Esta película, como su banda sonora, tiene un precedente inequívoco en The Lovely Bones, un thriller poético sobre interioridades de adolescencia firmado por Peter Jackson y musicado por Brian Eno. Bajo una cuidada producción a cargo de los hermanos Scott, el surcoreano Park Chan-Wook (Lady Vengeance) recompone un argumento parecido aunque en un ambiente mucho más oscuro y siniestro, gótico.
En un tono muy parecido al de The Black Swan (Darren Aronofsky), Clint Mansell ajusta sus composiciones a los diferentes contrapuntos del guión. La protagonista es una adolescente (Mia Waskowska) de perfil psicológico muy frágil y de cualidades expresivas fascinantes.
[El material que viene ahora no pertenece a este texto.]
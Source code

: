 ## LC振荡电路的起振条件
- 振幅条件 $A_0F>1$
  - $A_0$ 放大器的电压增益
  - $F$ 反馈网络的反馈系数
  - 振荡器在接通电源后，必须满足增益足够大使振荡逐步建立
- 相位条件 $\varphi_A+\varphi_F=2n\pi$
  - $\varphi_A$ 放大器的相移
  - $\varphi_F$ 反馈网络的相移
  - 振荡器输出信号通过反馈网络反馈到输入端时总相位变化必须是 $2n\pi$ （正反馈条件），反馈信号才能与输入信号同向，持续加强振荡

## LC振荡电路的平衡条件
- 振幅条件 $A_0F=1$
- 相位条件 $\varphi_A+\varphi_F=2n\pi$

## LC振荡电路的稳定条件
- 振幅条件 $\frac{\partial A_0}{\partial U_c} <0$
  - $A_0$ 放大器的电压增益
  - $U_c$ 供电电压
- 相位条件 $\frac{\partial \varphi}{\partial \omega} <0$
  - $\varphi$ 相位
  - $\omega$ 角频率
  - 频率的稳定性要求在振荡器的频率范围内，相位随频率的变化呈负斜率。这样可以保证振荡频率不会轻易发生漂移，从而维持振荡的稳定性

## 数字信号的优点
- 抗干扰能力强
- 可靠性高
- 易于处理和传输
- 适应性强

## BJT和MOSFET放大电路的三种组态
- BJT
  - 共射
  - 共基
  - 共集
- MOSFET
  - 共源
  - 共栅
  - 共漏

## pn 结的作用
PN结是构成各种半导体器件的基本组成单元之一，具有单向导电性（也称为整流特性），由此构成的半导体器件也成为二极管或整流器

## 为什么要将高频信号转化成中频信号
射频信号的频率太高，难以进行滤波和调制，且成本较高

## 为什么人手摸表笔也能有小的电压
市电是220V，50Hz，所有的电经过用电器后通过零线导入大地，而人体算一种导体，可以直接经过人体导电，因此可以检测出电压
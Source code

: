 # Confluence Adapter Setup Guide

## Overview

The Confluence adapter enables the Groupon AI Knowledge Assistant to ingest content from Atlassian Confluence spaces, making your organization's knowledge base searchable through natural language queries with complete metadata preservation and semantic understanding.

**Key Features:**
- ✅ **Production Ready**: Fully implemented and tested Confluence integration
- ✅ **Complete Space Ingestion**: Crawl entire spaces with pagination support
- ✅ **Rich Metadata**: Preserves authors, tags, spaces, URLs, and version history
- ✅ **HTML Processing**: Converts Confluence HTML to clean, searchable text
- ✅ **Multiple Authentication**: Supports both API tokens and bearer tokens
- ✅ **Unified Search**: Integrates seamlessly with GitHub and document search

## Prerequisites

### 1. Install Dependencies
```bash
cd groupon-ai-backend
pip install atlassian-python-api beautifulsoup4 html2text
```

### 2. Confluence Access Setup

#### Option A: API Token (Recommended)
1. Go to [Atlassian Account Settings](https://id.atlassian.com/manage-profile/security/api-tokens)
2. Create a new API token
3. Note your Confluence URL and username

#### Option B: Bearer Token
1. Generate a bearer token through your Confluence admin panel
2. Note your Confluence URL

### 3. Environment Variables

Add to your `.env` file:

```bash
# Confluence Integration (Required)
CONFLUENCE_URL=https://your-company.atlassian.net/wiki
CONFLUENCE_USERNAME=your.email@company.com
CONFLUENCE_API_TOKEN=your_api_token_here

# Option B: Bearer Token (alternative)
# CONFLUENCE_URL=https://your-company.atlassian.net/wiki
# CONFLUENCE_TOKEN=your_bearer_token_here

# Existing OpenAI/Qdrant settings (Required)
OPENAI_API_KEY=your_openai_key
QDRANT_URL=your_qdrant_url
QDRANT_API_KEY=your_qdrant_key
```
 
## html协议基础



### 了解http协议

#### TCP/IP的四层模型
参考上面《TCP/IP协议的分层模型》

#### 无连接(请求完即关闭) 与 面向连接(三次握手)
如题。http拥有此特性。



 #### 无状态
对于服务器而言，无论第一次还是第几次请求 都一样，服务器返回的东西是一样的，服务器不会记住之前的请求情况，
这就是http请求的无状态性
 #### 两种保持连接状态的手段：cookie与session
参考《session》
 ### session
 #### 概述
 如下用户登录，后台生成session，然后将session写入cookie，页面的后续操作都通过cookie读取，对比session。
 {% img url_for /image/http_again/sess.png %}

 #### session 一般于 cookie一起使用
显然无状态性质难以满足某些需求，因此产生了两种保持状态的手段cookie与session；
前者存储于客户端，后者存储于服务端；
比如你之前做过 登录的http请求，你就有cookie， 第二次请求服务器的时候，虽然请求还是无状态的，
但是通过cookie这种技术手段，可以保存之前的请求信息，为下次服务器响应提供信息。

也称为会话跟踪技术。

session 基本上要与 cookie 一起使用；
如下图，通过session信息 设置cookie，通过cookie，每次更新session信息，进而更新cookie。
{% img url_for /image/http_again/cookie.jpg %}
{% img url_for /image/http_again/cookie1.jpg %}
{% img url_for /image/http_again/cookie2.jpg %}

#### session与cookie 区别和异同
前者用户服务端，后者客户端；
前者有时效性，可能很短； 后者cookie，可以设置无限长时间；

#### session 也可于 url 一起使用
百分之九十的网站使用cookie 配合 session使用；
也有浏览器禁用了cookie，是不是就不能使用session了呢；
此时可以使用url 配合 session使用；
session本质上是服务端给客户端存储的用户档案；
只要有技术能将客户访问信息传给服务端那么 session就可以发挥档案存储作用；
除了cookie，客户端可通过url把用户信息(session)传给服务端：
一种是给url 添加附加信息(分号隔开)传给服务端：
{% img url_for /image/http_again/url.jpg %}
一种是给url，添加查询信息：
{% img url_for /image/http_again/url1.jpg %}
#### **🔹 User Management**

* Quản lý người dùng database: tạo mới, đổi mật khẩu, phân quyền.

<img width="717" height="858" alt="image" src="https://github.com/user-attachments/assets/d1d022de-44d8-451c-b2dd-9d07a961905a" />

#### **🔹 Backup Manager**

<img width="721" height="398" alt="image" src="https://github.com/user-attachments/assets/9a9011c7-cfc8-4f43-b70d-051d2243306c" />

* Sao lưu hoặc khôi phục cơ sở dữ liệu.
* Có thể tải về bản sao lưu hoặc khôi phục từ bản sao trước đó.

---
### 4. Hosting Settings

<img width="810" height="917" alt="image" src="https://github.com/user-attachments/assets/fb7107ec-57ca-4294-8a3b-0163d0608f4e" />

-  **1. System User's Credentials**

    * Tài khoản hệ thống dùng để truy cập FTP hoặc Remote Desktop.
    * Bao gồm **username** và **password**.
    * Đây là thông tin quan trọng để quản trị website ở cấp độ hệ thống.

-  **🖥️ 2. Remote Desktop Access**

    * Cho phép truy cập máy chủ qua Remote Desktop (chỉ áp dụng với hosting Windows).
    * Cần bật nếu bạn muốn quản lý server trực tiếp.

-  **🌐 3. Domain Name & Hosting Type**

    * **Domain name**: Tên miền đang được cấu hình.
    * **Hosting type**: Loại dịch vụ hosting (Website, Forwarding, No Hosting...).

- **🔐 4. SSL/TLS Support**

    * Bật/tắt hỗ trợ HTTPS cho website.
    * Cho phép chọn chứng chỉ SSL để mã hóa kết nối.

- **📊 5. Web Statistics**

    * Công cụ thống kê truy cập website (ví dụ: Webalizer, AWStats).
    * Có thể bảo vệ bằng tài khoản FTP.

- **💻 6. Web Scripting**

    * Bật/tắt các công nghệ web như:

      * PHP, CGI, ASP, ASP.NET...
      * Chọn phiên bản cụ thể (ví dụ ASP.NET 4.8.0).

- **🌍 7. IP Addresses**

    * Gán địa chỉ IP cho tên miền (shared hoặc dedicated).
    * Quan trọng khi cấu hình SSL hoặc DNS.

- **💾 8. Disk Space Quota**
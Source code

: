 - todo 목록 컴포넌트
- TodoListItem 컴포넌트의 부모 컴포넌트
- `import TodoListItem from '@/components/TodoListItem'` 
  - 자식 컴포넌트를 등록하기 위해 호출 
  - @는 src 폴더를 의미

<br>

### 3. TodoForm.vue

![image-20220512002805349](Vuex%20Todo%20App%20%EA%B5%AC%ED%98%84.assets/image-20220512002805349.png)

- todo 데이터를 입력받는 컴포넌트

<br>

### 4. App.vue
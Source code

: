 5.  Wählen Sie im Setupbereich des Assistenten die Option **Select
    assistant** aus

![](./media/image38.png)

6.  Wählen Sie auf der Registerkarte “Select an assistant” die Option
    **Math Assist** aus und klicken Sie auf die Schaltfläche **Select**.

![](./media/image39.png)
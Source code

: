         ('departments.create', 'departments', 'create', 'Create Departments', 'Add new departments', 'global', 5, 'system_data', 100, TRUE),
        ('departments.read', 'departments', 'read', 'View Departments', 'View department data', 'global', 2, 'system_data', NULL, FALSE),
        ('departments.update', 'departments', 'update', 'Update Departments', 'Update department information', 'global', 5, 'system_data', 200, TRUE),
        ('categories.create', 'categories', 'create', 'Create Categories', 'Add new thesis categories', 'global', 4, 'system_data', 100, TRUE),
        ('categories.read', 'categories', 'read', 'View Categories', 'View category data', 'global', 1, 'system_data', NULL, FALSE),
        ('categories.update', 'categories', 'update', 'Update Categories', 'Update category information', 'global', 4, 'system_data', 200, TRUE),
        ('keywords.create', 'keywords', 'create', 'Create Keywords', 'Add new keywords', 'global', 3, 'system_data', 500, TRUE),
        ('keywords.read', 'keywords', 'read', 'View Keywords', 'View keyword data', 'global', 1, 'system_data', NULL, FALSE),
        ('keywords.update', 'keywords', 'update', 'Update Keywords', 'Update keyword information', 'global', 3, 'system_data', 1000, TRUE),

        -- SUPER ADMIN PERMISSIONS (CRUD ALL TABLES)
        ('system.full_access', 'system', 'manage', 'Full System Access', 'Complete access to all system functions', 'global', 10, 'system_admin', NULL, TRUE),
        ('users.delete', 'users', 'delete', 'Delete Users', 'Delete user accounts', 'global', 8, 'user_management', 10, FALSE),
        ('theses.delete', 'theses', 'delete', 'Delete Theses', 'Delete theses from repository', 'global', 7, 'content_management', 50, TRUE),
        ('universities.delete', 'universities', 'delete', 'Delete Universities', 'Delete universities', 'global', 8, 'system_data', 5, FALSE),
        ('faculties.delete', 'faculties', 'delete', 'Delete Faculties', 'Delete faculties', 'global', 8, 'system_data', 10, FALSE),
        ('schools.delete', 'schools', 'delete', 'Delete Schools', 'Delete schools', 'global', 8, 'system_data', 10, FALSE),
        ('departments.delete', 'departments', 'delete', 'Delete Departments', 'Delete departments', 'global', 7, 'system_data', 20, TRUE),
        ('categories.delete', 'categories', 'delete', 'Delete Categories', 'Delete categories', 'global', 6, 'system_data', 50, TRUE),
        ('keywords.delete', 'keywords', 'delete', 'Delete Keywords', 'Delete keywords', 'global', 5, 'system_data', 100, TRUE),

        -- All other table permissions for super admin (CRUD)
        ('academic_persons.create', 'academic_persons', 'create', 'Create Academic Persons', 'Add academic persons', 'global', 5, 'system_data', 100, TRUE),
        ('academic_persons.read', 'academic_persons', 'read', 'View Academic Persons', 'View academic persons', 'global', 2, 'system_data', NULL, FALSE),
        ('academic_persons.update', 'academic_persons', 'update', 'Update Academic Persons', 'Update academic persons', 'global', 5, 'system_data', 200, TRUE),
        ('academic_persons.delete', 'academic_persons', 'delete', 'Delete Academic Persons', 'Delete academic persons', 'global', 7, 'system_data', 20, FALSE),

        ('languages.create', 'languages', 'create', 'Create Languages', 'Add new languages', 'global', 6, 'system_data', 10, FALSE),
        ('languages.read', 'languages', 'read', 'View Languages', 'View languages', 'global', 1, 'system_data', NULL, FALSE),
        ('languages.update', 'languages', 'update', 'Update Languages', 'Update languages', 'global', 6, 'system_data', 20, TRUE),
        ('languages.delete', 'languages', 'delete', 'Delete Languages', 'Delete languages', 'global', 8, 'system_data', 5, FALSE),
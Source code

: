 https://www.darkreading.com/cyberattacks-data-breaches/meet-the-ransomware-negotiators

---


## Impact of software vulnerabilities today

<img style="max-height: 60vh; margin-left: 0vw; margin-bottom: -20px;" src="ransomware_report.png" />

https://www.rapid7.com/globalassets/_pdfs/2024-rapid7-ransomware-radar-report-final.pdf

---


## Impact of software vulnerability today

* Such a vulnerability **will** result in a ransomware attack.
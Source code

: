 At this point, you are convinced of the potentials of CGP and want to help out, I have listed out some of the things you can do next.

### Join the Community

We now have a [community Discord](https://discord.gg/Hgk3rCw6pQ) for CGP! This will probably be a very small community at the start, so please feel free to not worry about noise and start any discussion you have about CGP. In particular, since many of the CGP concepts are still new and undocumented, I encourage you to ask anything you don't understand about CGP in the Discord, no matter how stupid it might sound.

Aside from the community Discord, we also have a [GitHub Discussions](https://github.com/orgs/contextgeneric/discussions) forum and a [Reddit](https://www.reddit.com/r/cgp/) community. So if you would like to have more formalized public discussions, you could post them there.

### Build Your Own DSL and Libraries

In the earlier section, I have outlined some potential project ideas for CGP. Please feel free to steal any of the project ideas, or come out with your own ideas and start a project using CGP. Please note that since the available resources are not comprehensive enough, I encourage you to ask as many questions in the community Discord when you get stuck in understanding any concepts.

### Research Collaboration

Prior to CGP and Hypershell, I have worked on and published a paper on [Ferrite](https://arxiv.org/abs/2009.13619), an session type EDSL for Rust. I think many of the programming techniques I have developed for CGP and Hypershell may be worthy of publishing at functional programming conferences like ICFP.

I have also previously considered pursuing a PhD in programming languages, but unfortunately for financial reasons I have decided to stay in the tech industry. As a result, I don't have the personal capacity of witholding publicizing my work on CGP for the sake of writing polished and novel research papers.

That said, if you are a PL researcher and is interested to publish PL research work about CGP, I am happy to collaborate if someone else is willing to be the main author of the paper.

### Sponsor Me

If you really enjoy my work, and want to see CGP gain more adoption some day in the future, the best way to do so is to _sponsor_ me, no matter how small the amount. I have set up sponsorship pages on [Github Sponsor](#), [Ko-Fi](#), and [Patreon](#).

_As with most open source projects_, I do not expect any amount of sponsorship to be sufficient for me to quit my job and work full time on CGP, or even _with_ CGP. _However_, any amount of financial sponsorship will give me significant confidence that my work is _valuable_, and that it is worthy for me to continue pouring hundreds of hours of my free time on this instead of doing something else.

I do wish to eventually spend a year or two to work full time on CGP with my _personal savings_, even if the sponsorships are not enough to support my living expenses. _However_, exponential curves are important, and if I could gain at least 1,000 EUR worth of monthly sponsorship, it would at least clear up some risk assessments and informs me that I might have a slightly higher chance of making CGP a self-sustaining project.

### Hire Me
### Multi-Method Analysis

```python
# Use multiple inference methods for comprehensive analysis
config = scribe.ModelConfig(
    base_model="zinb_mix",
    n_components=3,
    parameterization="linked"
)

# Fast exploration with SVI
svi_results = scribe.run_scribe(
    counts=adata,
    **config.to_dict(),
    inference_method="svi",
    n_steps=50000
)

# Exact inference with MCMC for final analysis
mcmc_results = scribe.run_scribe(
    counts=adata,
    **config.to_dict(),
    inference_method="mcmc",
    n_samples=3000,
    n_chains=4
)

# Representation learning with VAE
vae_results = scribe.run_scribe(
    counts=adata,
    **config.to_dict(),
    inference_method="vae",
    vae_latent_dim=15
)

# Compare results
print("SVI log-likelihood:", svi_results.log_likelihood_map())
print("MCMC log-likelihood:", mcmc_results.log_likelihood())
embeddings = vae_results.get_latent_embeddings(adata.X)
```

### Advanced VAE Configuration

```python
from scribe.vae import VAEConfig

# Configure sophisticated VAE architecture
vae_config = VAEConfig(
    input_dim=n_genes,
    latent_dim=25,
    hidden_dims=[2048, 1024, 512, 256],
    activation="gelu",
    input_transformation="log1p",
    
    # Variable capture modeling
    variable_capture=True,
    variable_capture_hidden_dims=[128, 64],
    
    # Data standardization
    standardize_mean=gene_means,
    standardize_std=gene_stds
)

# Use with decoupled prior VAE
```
Su cuerpo tiene una edad certificada de veinteañera, pero su temperamento sigue anclado en la infancia y su alma cuenta siglos enteros…
Entre las canciones “Summer Wine” y “Becomes the Color”, una pulcra unidad de estilo acerca los años sesenta al tiempo presente con depurada eficacia. El espectador viaja de superficial a profundo, no de lejos a cerca. Como Herrmann, Mansell incluye en su partitura un ejercicio de estilo sobre tensión psicológica con solo una estrofa silbada por Matthew Goode. El tono es el subtexto mismo; bajo una apariencia de franqueza, de normalidad cotidiana o de pasmo doméstico, subyace un secreto que sólo aparecerá desvelado al final. La música de Mansell (algo que Park Chan-Wood ilustra hasta con imágenes surrealistas) tiene el inquietante objetivo de subirse por las piernas de la protagonista como una araña. Temes acometerla, pero te inquieta su avance y lo que pueda pasar al final…
Piano, guitarra, flauta, violín y orquesta ejercen un cosquilleo oscuro, místico, que eriza la piel y acaba por resultar escalofriante. Mansell serpentea por lo no dicho, lo no enunciado, como las sombras del conde Drácula de Coppola; lo hace a un antojo que no se corresponde exactamente con lo mostrado en las imágenes.
El piano, además, ejerce un papel erótico como en la película homónima de Jane Campion (con música de Michael Nyman). La protagonista se encela en un solo de piano al que acuden por detrás, en un abrazo, las manos de su misterioso tío. Las octavas van creciendo al ritmo de la temperatura sensual hasta culminar en un ejercicio orgásmico que rubrica nada más y nada menos que Philip Glass. Mansell permite a Glass asumir el latido poético de esta historia sin más trascendencia que la de un ejercicio de estilo sobresaliente.